イスラム原理主義について

<質問者> それにしましても、テロの首謀者は、何千人もの人間を殺戮(さつりく)するにも躊躇(ちゅうちょ)しない、自滅も辞さないような心理状態にどうしてなれるのでしょうか?イスラム原理主義というのがどうもわかりません。

イスラム原理主義につては、これから各方面で報道されていくでしょうから、大切な点だけを押さえておきましょう。かつてイスラム世界は、近代化を図るに際し欧米を手本としました。しかし、汚職、貧富の差、環境破壊等々様々な問題が噴出し、結局イスラムの根本に立ち返ってイスラム社会が抱える問題を改善しようという運動が起きました。これが原理主義の起こりとされています。ただ私から見れば、その時‘戒律の精神’と‘イスラム世界の優秀性’を再認識しなかったのではないか・・・と考えざるを得ない訳です。とりわけタリバンに限ってみれば、イスラム教以外の戒律まで入っていると言われています。それから、政治に利用したことが教えの曲解、歪曲を招いていますね。「ジハ-ド」とは、本来‘神のみちを努力する’という意味であったが、拡大解釈され‘神のために死ぬ’つまり殉教となり、更にはそれが義務だとなったようです。

そこで、イスラム教の戒律の精神というものを辿って行きますと、‘人間は弱い存在だ’ということが根底にあります。私がかつて教えられたところによりますと、例えば豚を食べてはいけないという戒律は、‘人間は弱い存在なので、雑食の豚を食べると健康によくない’からだそうです。ラマダン(断食期間)も、元はといえば健康のためです。また、女性が眼以外を覆わなければいけないという戒律。これは、‘男性は女性の魅力に弱いので、女性らしい部分を見せてはいけない’ところから生まれています。この例を見ても、戒律は、弱い存在である人間を守るための‘神の愛の発露’です。

ですから、近代化を図るときに必要なのは、戒律の精神に立ち返り‘神の愛に応える’という姿勢です。

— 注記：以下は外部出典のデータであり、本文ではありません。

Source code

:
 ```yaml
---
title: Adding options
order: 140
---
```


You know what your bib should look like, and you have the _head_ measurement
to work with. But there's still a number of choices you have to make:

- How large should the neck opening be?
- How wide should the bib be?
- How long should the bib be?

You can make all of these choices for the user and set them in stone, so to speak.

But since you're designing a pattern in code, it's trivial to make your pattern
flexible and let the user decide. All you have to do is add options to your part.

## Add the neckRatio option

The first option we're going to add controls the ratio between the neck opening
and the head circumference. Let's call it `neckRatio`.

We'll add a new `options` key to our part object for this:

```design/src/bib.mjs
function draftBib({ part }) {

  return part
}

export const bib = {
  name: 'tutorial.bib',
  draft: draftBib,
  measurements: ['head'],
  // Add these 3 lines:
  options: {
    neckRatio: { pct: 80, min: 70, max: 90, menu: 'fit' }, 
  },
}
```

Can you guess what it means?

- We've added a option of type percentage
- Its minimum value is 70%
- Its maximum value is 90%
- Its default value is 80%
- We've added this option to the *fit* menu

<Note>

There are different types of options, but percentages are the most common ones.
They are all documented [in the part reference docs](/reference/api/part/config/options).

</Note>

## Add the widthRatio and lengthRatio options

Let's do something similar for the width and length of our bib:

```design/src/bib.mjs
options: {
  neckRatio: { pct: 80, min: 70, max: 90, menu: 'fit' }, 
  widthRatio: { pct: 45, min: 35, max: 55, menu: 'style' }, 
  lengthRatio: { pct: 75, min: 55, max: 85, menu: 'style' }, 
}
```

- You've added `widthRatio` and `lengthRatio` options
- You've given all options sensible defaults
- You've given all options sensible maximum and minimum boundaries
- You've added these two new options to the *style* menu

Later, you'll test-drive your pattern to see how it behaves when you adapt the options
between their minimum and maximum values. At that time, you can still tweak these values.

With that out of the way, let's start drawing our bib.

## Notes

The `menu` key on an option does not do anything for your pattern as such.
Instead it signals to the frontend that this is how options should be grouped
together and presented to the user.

神に心配を掛けない、自分づくりですね。男性が理性的になれば、女性の服装を自由にしてもよいということになります。そうした方向性です。メシヤの教えに『廃法府と立法府』というものがあります。社会悪が増えるから新しい法規を打樹てねばならないが、善人が増えれば法規の必要がなくなるから、‘国会が廃法府となるこそ、本当の文化の進歩である’というものです。人間が向上すれば、戒律が必要なくなっていくのです。神は、戒律を守ることもお喜びになるでしょうが、戒律を必要としない社会の実現をもっとお喜びになるはずです。戒律の強化は、精神の後退を招きます。

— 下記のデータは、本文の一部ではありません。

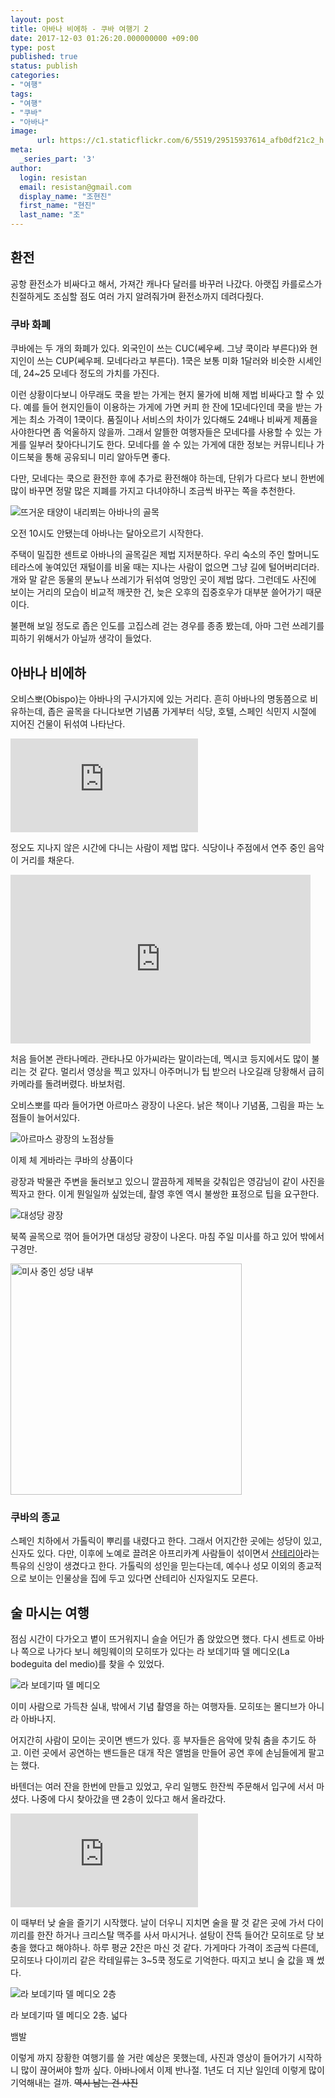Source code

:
 ```yaml
---
layout: post
title: 아바나 비에하 - 쿠바 여행기 2
date: 2017-12-03 01:26:20.000000000 +09:00
type: post
published: true
status: publish
categories:
- "여행"
tags:
- "여행"
- "쿠바"
- "아바나"
image:
      url: https://c1.staticflickr.com/6/5519/29515937614_afb0df21c2_h.jpg
meta:
  _series_part: '3'
author:
  login: resistan
  email: resistan@gmail.com
  display_name: "조현진"
  first_name: "현진"
  last_name: "조"
---
```


## 환전

공항 환전소가 비싸다고 해서, 가져간 캐나다 달러를 바꾸러 나갔다. 아랫집 카를로스가 친절하게도 조심할 점도 여러 가지 알려줘가며 환전소까지 데려다줬다.

### 쿠바 화폐

쿠바에는 두 개의 화폐가 있다. 외국인이 쓰는 CUC(쎄우쎄. 그냥 쿡이라 부른다)와 현지인이 쓰는 CUP(쎄우페. 모네다라고 부른다). 1쿡은 보통 미화 1달러와 비슷한 시세인데, 24~25 모네다 정도의 가치를 가진다.

이런 상황이다보니 아무래도 쿡을 받는 가게는 현지 물가에 비해 제법 비싸다고 할 수 있다. 예를 들어 현지인들이 이용하는 가게에 가면 커피 한 잔에 1모네다인데 쿡을 받는 가게는 최소 가격이 1쿡이다. 품질이나 서비스의 차이가 있다해도 24배나 비싸게 제품을 사야한다면 좀 억울하지 않을까. 그래서 알뜰한 여행자들은 모네다를 사용할 수 있는 가게를 일부러 찾아다니기도 한다. 모네다를 쓸 수 있는 가게에 대한 정보는 커뮤니티나 가이드북을 통해 공유되니 미리 알아두면 좋다.

다만, 모네다는 쿡으로 환전한 후에 추가로 환전해야 하는데, 단위가 다르다 보니 한번에 많이 바꾸면 정말 많은 지폐를 가지고 다녀야하니 조금씩 바꾸는 쪽을 추천한다.

<div class="alignCenter">
<img src="https://c1.staticflickr.com/8/7761/29515937944_40842d3a9f_h.jpg" alt="뜨거운 태양이 내리쬐는 아바나의 골목">
<p>오전 10시도 안됐는데 아바나는 달아오르기 시작한다.</p>
</div>

주택이 밀집한 센트로 아바나의 골목길은 제법 지저분하다. 우리 숙소의 주인 할머니도 테라스에 놓여있던 재털이를 비울 때는 지나는 사람이 없으면 그냥 길에 털어버리더라. 개와 말 같은 동물의 분뇨나 쓰레기가 뒤섞여 엉망인 곳이 제법 많다. 그런데도 사진에 보이는 거리의 모습이 비교적 깨끗한 건, 늦은 오후의 집중호우가 대부분 쓸어가기 때문이다.

불편해 보일 정도로 좁은 인도를 고집스레 걷는 경우를 종종 봤는데, 아마 그런 쓰레기를 피하기 위해서가 아닐까 생각이 들었다.

## 아바나 비에하

오비스뽀(Obispo)는 아바나의 구시가지에 있는 거리다. 흔히 아바나의 명동쯤으로 비유하는데, 좁은 골목을 다니다보면 기념품 가게부터 식당, 호텔, 스페인 식민지 시절에 지어진 건물이 뒤섞여 나타난다.

<div class="movieFull">
<iframe src="https://www.youtube.com/embed/8aZNdeHGcm8" frameborder="0" allowfullscreen ></iframe>
</div>

정오도 지나지 않은 시간에 다니는 사람이 제법 많다. 식당이나 주점에서 연주 중인 음악이 거리를 채운다.

<div class="boxed alignLeft">
<iframe width="480" height="270" src="https://www.youtube.com/embed/GvajNKOZWaE?rel=0" frameborder="0" allowfullscreen></iframe>
</div>

처음 들어본 관타나메라. 관타나모 아가씨라는 말이라는데, 멕시코 등지에서도 많이 불리는 것 같다. 멀리서 영상을 찍고 있자니 아주머니가 팁 받으러 나오길래 당황해서 급히 카메라를 돌려버렸다. 바보처럼.

오비스뽀를 따라 들어가면 아르마스 광장이 나온다. 낡은 책이나 기념품, 그림을 파는 노점들이 늘어서있다.

<div class="imageCaption alignCenter">
<img src="https://lh3.googleusercontent.com/b1sEU7ekhy259g00ilRX1taEWjfIOhXP4UYR2opLmIvZ59q_y3oaNWOGkKo_zY_y2CCaSyP0V2bHoJtEz9ylpackLpyiyW-FWCL-D39ffEgKX69cDpDWfda1xYgNjXrfRbk_9gTCj0av2cQxxGxX_jk90-vJlYojFaXWlpgwPOAprJwV2UDl3XA9bi9195pfXaqOqKFafHVMOPIEbdfgzDIIzV1-mN4GZBS2wmBuKKX07Iw07QisMh4HKJW23yIhBCVLPUJos-9gvqkgVh0cKtitPj9IQJUGqL2AGzMGeEJj0w7tTCBk3MQ2LMdm9TbC3VTdmICJy9MXbRuMEIpf1sOwCtbKSKLnk-4oWN7uNDMhM4g7qZYXh0x5pVUy03xcu5LmcYPzEMZdqwrAjZsjOld-lCpUx49IAoyGBAt1dQ1uv_prliBqiyboEmjJFRN090X26gPCCNw3IkQQbTjf-UDHRvFWcvcFSYc40aqjrOYu6mItQ7kwjXLnVypVTKDXXmHDUI9_8N31vfISKUqrWfbFThKl8mSd23aTm9ulXXVUdmUaqkgcsjDXGpF77HxU6snUooF3W1wI2P35EH7QW-xqfVbSWG7WAokm7GYt4y88dxEs2gkkyqOcXyOCDrJz7OcYTr1JuOBDuQB31f3kBxyYYDIZmvJv0ERy=w1636-h1095-no" alt="아르마스 광장의 노점상들">
<p>이제 체 게바라는 쿠바의 상품이다</p>
</div>

광장과 박물관 주변을 둘러보고 있으니 깔끔하게 제복을 갖춰입은 영감님이 같이 사진을 찍자고 한다. 이게 뭔일일까 싶었는데, 촬영 후엔 역시 불쌍한 표정으로 팁을 요구한다.

<div class="alignCenter">
	<img src="https://lh3.googleusercontent.com/-DWpm014E-F713ifTbPu_tCZ3D3JPVIA5fcZu0dXM7w6L-EpyHx-EuhGMDg3ISe70hPI_ZQU53eIYIJrIWAQYVfJT_TBp8v8Mthnju33Yb2pBDA4XUocbC6nvbekpHeCRys55_wfqZjeE6y9cCizCp5LMwrZ48cU8y4ZeoG5b-9PRAZOYmn0_qdrIpBKKf7QOQQdCZnXVWSU9EYF4dlWtfdSfjIHs4wqsaCzSjVYUztuj2TqWU1rTnKMwYEogJBlej3EueAD5wl46dJUE5LB1PHOrUvJ2zqf24GwXoRD2ro1AsaO-JA6CbES6C1YOH50WRoIJgve0xLnyW0FPSxGHGpTogpkqi8_1ZtbYc8SXbzc9Rab5VQ6wEgFACMMxO4znp6k6GPSVJbTyWrrnEtZz8oPtUWPilUj_MMa7GjeX8oF7GOeK6ZGh6irmlHWSXIXu0lySo-g1ApzES4JTYWuwWXjOlk6exA4uibX1KtGt3Awy5W9imgtJzYTXvkI9wGOGZ7-mqmtY8-Oaq06QPu9hbWYj2yGRNvpnNNVZmRqABE9AfNObHME1bYliDitzqctN0PhTB3FUKOipTzPt4vDmNawO_mhXiSf826pQvTqPks=w1636-h1093-no" alt="대성당 광장">
</div>

북쪽 골목으로 꺾어 들어가면 대성당 광장이 나온다. 마침 주일 미사를 하고 있어 밖에서 구경만.

<div class="boxed alignLeft">
<img src="https://c1.staticflickr.com/6/5586/30059954881_815a7b122e_h.jpg" width="370" alt="미사 중인 성당 내부">
</div>

### 쿠바의 종교

스페인 치하에서 가톨릭이 뿌리를 내렸다고 한다. 그래서 어지간한 곳에는 성당이 있고, 신자도 있다. 다만, 이후에 노예로 끌려온 아프리카계 사람들이 섞이면서 <a href="https://ko.wikipedia.org/wiki/%EC%82%B0%ED%85%8C%EB%A6%AC%EC%95%84" target="_blank" title="새창">산테리아</a>라는 특유의 신앙이 생겼다고 한다. 가톨릭의 성인을 믿는다는데, 예수나 성모 이외의 종교적으로 보이는 인물상을 집에 두고 있다면 산테리아 신자일지도 모른다.

## 술 마시는 여행

점심 시간이 다가오고 볕이 뜨거워지니 슬슬 어딘가 좀 앉았으면 했다. 다시 센트로 아바나 쪽으로 나가다 보니 헤밍웨이의 모히또가 있다는 라 보데기따 델 메디오(La bodeguita del medio)를 찾을 수 있었다.

<div class="alignCenter">
	<img src="https://c1.staticflickr.com/6/5284/30109421106_1002fd4006_h.jpg" alt="라 보데기따 델 메디오">
</div>

이미 사람으로 가득찬 실내, 밖에서 기념 촬영을 하는 여행자들. 모히또는 몰디브가 아니라 아바나지.

어지간히 사람이 모이는 곳이면 밴드가 있다. 흥 부자들은 음악에 맞춰 춤을 추기도 하고. 이런 곳에서 공연하는 밴드들은 대개 작은 앨범을 만들어 공연 후에 손님들에게 팔고는 했다.

바텐더는 여러 잔을 한번에 만들고 있었고, 우리 일행도 한잔씩 주문해서 입구에 서서 마셨다. 나중에 다시 찾아갔을 땐 2층이 있다고 해서 올라갔다.

<div class="movieFull">
<iframe src="https://www.youtube.com/embed/-33rYEu00uU" frameborder="0" allowfullscreen></iframe>
</div>

이 때부터 낮 술을 즐기기 시작했다. 날이 더우니 지치면 술을 팔 것 같은 곳에 가서 다이끼리를 한잔 하거나 크리스탈 맥주를 사서 마시거나. 설탕이 잔뜩 들어간 모히또로 당 보충을 했다고 해야하나. 하루 평균 2잔은 마신 것 같다. 가게마다 가격이 조금씩 다른데, 모히또나 다이끼리 같은 칵테일류는 3~5쿡 정도로 기억한다. 따지고 보니 술 값을 꽤 썼다.

<div class="imageCaption alignCenter">
	<img src="https://c1.staticflickr.com/6/5571/29620771654_3f8435ec2c_h.jpg" alt="라 보데기따 델 메디오 2층">
	<p>라 보데기따 델 메디오 2층. 넓다</p>
</div>

뱀발

이렇게 까지 장황한 여행기를 쓸 거란 예상은 못했는데, 사진과 영상이 들어가기 시작하니 많이 끊어써야 할까 싶다. 아바나에서 이제 반나절. 1년도 더 지난 일인데 이렇게 많이 기억해내는 걸까. <del>역시 남는 건 사진</del>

アメリカは、サリン事件以来新たなテロ対策を講じた、とありますので、オウムに付いても少し触れておきます。あの事件で、日本人はほとんど教訓を得ていないと言われています。テロ対策は勿論の事、若者がオウムに走った原因を鑑(かんが)みて、自らに人生の意義を問い直し、若者に人生を語る努力をしたか?ですね。相変わらず経済不況の話題ばかりではないですか。また出家というキィ-ワ-ドから、仏教の変遷を熟考したか?ですね。俗世界から隔離された山中に篭もって精神の安定を図るか、市井(しせい)に身を置きつつも精神の安定を図り人格形成に取り組むのか、「ウチは仏教だ」と言うからには考えてみたのか。ただ単に宗教批判を口にしただけではないですか。

出家しなければ救われないとするならば、精神の後退です。また、精神世界を求める上で、モノに頼ってしまったことは本末転倒ですね。グッズに頼るということは、本質的にオウムと同じ道なのです。そうしたことを、自分のところに置き換えて考えていくようにしていかなければ、よりよい社会は築けません。

イスラムの話に戻りますが、そもそもイスラム教というのはアラ-の下に正義と平等を貫いて、共に助け合うということを掲げる素晴らしい宗教です。そして、イスラム世界は、空位の桁を示す「0」を含めた数字の専用表記を発明したことからも解るように、優秀なのです。今年から21世紀と言うのも、もともとキリスト教世界には「0」の概念が無かったからですね。この点について言えば、ある時代まではイスラム世界の方が進んでいた訳ですね。その優秀性を再確認し、問題の原因を敵に求めず、自助努力をしていくべきでしたね。

人類は、最高神のご意図というものを求めなくてはいけません。「我が国家・・・」「我が民族・・・」というように主張しているうちは、お互いに程度が低いですね。ただ、本音を言っていたら、指導者になれないと言う国際社会の現実がありますから、馬耳東風ですかね・・・。